Apple Just Patched Major Security Flaws on iOS and Mac: Researchers

Apple recently fixed “medium to high severity” security flaws on its iPhone and Mac operating systems that could give bad actors access to your messages, photos, and call history, according to researchers at security firm Trellix‘s Advanced Research Center (via WIRED).

Trellix’s researchers discovered a new class of “privilege escalation” bugs affecting both iOS and macOS that, if successfully exploited, could let hackers bypass Apple’s security protections to run unauthorized (and potentially malicious) code.

“The key thing here is the vulnerabilities break Apple’s security model at a fundamental level,” said Doug McKee, director of vulnerability research at Trellix.

Austin Emmitt, a senior vulnerability researcher at Trellix, was responsible for the research on the new bug class. He built on previous work from Google and Citizen Lab, a research facility out of the University of Toronto, on “ForcedEntry,” a zero-click, zero-day iOS exploit that was used to install Israeli spyware maker NSO Group‘s Pegasus spyware on a Suadi activist’s phone.

Specifically, Trellix’s research focuses on the part of the ForcedEntry exploit that allows attackers to operate outside of Apple’s sandbox. Emmitt was able to use the security flaws he found to bypass Apple’s sandbox as well.
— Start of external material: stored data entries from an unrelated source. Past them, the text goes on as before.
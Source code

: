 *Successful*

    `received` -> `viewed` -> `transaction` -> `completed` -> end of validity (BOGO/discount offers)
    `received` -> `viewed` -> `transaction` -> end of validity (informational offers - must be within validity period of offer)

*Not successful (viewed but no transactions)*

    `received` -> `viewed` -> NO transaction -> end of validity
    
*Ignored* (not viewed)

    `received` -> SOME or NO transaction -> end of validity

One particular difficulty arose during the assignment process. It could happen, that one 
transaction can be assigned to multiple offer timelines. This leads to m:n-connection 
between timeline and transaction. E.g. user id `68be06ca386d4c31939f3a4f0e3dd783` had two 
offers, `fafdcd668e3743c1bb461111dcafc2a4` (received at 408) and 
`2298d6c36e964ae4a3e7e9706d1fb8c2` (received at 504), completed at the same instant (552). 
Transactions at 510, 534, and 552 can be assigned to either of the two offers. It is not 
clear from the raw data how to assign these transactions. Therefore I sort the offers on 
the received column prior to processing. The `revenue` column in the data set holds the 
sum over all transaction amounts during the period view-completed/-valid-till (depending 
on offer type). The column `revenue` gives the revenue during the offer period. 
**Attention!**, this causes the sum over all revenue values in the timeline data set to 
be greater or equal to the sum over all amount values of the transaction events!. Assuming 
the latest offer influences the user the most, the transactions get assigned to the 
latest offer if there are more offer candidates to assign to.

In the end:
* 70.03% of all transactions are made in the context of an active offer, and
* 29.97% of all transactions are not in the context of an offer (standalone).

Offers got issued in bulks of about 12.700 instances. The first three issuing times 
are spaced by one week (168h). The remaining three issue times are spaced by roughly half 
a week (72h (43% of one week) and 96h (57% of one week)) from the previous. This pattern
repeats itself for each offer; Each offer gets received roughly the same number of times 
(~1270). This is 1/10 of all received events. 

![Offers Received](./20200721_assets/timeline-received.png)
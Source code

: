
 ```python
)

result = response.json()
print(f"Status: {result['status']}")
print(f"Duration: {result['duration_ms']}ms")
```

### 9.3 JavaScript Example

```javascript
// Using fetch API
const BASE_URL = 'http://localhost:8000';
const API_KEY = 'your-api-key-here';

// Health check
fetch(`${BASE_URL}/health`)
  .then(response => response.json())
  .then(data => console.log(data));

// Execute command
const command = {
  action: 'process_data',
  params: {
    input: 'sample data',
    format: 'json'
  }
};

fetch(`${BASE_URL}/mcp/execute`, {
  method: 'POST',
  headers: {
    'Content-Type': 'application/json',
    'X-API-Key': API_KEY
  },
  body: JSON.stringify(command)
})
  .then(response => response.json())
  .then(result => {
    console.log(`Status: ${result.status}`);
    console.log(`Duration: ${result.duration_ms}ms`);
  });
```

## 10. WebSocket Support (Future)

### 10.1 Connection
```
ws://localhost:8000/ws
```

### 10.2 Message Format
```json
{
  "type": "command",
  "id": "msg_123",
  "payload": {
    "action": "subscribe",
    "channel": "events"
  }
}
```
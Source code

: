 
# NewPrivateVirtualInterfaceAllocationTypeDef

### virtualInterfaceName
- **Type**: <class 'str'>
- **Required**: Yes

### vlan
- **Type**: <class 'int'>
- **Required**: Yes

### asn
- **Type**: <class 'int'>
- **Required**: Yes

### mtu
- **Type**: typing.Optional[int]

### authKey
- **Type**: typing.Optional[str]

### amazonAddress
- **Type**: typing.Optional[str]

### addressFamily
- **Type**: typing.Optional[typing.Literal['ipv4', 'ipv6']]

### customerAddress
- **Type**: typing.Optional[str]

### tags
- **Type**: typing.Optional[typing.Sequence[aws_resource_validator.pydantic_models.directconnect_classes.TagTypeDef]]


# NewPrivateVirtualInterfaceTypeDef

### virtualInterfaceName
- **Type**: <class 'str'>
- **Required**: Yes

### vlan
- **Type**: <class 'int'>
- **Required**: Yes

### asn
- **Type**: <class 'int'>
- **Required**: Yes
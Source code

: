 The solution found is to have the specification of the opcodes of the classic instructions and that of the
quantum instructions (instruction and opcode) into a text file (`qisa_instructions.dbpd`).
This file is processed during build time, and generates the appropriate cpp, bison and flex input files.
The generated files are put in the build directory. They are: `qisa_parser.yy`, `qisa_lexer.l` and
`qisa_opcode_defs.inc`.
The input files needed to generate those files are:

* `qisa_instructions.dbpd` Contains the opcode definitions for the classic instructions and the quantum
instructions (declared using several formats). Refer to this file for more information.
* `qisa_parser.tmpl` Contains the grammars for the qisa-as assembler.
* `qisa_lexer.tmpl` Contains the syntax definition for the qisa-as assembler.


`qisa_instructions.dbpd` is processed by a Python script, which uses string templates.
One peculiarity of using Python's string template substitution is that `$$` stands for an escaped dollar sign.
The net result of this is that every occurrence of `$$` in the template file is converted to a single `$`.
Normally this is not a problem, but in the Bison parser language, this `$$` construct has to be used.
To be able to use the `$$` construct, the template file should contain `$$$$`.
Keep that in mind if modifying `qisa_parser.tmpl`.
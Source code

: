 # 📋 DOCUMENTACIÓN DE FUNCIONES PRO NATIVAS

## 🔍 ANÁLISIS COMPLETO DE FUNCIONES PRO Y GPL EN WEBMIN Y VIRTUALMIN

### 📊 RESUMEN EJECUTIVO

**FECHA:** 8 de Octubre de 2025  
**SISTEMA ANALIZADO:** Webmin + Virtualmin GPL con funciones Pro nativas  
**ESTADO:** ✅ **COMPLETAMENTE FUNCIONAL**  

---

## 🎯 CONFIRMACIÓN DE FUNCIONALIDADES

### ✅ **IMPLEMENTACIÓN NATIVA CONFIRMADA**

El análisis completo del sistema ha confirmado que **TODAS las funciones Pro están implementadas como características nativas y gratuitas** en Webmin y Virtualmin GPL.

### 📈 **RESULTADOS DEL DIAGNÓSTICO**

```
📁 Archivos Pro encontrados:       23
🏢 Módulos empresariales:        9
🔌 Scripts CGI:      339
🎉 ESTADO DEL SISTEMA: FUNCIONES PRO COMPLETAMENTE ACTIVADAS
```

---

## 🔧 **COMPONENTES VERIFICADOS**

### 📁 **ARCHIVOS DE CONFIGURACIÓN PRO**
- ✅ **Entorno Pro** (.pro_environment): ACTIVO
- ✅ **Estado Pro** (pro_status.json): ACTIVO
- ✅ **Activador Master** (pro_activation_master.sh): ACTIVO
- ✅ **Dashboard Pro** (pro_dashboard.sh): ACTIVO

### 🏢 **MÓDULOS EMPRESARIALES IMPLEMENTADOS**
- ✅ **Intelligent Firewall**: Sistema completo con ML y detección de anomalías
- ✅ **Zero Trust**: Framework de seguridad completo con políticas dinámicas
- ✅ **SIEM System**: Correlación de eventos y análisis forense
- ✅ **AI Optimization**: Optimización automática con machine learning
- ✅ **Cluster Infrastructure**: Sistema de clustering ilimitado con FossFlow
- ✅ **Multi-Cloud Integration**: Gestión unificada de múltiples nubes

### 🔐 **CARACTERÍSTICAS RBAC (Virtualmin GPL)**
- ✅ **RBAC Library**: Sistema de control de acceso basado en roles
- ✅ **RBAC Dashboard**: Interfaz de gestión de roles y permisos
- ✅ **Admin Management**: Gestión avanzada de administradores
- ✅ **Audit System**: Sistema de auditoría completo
The new class of vulnerabilities has to do with NSPredicate, a tool used to filter code on Apple’s platforms that ForcedEntry also targeted. While Apple patched those vulnerabilities, it looks like the company didn’t do enough. “We discovered that these new mitigations could be bypassed,” said Trellix.

The new NSPredicate vulnerability exists in multiple areas across both iOS and macOS, including within Springboard, the app that manages the iPhone’s home screen and has access to location data, photos, and the camera, Trellix discovered.

This new class of bugs “brings a lens to an area that people haven’t been researching before because they didn’t know it existed,” said McKee. “Especially with that backdrop of ForcedEntry because somebody at that sophistication level already was leveraging a bug in this class.”

Notably, bad actors need to already have an initial foothold within a target device to exploit bugs in this new class. The new vulnerabilities discovered by Trellix are being tracked as CVE-2023-23530 and CVE-2023-23531, and Apple patched them with the macOS 13.2 and iOS 16.3 software updates last month. There is no evidence that either of the bugs was exploited in the wild.